Collected data entries

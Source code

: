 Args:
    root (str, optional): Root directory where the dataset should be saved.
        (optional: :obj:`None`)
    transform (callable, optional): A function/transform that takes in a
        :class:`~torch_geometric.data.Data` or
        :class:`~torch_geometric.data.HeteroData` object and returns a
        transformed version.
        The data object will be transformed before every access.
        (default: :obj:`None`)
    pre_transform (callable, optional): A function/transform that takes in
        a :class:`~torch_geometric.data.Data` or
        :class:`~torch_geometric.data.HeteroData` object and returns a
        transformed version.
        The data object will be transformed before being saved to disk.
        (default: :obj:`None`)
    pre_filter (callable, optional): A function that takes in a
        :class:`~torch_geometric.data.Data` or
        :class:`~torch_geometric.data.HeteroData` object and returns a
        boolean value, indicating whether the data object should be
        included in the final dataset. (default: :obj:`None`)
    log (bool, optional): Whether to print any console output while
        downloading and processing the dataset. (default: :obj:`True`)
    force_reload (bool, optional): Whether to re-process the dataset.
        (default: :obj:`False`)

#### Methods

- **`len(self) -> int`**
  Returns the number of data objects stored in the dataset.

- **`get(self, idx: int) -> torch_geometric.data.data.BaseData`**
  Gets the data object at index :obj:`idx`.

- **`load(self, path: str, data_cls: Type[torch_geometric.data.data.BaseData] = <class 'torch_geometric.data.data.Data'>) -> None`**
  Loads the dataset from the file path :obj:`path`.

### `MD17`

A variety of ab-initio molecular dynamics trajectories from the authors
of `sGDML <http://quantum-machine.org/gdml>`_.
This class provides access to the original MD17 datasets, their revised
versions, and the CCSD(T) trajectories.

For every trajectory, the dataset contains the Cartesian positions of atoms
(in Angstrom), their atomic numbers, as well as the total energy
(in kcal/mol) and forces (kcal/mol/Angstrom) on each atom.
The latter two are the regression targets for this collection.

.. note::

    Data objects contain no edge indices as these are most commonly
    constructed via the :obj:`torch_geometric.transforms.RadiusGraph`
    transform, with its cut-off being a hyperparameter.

## PROMPT
What lines above hold the word "path"? List them all.

## SOLUTION TO THIS TASK
- **`load(self, path: str, data_cls: Type[torch_geometric.data.data.BaseData] = <class 'torch_geometric.data.data.Data'>) -> None`**
  Loads the dataset from the file path :obj:`path`.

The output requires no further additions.